On Fri, 22 Oct 2010 03:09:31 -0400, Walter Bright <[email protected]> wrote:

Jonathan M Davis wrote:
In any case, that poster seems knowledgeable enough that I don't see much point in arguing with him. His opinion obviously differs from that of most of us on this list, but it's generally based quite soundly on facts, so only time will prove him wrong.

Sure, but it all depends on how one interprets those facts.

For example, C++ is hardly the same language it was in 1988 or so, when it became widely used. I don't think any pre-2000 C++ compiler would be remotely considered usable today. Languages that are not dead go through substantial revisions and upgrades. It is not a defect in D that it does so, too.

As anyone can see in the changelog, we've stopped adding features to D2 and are working on toolchain issues. There's been a lot of progress there.

While I agree D2 will be a great platform to develop with, it's currently unusable for any major project IMO.

I think the #1 reason is this: Yes D2 compiler has stopped adding features, but D2 standard library is comprised of half-baked components and rapidly changing ones (and getting new instances of these monthly).

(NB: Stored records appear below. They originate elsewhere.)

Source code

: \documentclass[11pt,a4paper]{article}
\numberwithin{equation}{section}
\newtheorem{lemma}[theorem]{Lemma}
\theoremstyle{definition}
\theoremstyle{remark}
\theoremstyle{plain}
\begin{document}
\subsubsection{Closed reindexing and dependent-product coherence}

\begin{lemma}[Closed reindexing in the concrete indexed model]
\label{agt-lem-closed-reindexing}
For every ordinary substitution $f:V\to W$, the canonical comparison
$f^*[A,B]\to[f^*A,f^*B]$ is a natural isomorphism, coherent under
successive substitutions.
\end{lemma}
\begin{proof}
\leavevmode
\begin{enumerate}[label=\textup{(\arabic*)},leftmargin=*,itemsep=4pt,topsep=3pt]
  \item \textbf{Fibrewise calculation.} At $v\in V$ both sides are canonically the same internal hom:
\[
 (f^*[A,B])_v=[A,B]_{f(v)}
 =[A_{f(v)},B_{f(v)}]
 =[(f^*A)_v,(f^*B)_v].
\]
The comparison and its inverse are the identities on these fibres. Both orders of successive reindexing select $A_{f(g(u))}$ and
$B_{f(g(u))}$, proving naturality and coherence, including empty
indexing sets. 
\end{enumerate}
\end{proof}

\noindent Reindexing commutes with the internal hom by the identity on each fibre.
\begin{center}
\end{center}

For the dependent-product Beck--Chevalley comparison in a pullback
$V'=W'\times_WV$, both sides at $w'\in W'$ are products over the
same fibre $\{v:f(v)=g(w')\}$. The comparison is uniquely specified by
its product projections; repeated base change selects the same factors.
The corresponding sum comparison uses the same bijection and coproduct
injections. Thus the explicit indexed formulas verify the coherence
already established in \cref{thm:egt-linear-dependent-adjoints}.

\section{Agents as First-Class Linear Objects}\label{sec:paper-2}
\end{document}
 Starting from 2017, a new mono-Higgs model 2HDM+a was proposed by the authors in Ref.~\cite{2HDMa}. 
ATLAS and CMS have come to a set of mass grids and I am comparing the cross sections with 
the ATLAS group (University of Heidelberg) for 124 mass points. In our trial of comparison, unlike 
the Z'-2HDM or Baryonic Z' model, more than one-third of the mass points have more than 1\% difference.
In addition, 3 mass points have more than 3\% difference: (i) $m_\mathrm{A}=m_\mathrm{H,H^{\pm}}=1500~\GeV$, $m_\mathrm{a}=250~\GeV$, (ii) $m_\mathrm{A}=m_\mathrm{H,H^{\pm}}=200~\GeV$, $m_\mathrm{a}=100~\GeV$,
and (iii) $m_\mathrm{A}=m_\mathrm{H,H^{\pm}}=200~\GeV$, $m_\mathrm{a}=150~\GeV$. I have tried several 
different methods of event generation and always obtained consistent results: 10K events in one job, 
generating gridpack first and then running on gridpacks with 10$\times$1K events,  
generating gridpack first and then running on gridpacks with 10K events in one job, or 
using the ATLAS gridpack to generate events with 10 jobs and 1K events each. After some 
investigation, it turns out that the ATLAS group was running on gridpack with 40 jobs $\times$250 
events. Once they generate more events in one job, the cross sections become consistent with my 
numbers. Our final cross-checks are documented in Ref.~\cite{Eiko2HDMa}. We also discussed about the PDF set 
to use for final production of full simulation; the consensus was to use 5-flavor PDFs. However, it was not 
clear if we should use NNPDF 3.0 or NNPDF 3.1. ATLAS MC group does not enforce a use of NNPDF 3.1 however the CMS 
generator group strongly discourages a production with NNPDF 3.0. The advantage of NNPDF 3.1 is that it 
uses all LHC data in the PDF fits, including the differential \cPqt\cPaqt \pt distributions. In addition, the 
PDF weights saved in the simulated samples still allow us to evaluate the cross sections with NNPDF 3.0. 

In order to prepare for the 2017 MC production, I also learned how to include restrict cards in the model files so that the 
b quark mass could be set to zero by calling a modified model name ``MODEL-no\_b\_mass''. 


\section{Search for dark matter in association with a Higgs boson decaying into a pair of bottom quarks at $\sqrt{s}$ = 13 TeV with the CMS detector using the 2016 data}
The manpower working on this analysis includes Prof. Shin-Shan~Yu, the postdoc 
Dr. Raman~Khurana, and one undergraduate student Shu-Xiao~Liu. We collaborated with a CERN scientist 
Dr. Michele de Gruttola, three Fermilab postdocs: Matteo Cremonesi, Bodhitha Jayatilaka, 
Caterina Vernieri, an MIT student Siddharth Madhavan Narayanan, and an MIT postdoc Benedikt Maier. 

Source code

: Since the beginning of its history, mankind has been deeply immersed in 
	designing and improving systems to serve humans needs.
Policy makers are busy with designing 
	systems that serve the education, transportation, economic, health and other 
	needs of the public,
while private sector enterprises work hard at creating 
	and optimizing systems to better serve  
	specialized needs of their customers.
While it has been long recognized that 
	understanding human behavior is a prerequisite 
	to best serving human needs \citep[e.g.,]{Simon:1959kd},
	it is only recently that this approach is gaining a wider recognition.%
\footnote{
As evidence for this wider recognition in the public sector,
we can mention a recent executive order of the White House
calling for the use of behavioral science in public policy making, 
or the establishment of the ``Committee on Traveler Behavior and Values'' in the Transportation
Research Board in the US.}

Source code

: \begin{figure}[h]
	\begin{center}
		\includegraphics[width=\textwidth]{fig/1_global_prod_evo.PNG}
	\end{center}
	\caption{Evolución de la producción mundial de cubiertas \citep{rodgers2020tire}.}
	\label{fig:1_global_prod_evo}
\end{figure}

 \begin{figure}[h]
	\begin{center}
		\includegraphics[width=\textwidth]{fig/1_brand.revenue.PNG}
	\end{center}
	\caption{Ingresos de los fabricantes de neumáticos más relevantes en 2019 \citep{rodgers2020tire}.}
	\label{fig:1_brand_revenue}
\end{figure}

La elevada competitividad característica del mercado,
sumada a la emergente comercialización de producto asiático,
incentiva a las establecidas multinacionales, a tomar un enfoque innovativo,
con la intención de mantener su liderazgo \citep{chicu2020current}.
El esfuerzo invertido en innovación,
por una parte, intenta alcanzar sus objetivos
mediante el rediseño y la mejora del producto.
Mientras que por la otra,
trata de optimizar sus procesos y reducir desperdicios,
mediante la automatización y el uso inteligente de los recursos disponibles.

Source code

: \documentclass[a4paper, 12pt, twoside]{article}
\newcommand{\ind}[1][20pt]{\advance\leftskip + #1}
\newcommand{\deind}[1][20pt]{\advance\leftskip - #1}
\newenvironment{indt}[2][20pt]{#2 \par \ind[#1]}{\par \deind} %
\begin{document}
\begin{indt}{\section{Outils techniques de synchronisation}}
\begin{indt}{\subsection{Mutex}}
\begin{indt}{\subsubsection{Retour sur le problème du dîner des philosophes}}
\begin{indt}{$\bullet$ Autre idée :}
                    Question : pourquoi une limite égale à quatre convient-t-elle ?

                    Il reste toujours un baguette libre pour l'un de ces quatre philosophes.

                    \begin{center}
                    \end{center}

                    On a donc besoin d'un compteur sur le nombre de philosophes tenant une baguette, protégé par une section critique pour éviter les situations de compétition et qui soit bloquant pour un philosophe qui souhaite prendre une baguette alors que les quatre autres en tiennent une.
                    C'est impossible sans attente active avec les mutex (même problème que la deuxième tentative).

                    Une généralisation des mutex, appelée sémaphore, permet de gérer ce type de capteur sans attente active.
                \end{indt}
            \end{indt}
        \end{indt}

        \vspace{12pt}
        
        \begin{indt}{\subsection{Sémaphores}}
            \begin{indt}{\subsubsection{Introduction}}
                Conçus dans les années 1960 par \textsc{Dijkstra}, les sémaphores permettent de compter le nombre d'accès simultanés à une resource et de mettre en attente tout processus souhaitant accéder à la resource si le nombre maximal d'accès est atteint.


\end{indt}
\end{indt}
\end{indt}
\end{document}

Before we can compare apples to apples, we need to stabilize phobos. But I don't think we should rush this, let's make phobos the best it can be first, and then freeze it.

I'll say that I developed a medium sized project with Tango, and I think at this point, if I wanted to upgrade, I would have to spend significant time porting it to the latest version. That was only about a year and a half ago. Tango may have stabilized in recent times (haven't looked at it in a while), but phobos 2 is nowhere near as usable as Tango was a year and a half ago. Lets focus on getting it there and stop worrying about how some guy doesn't like D.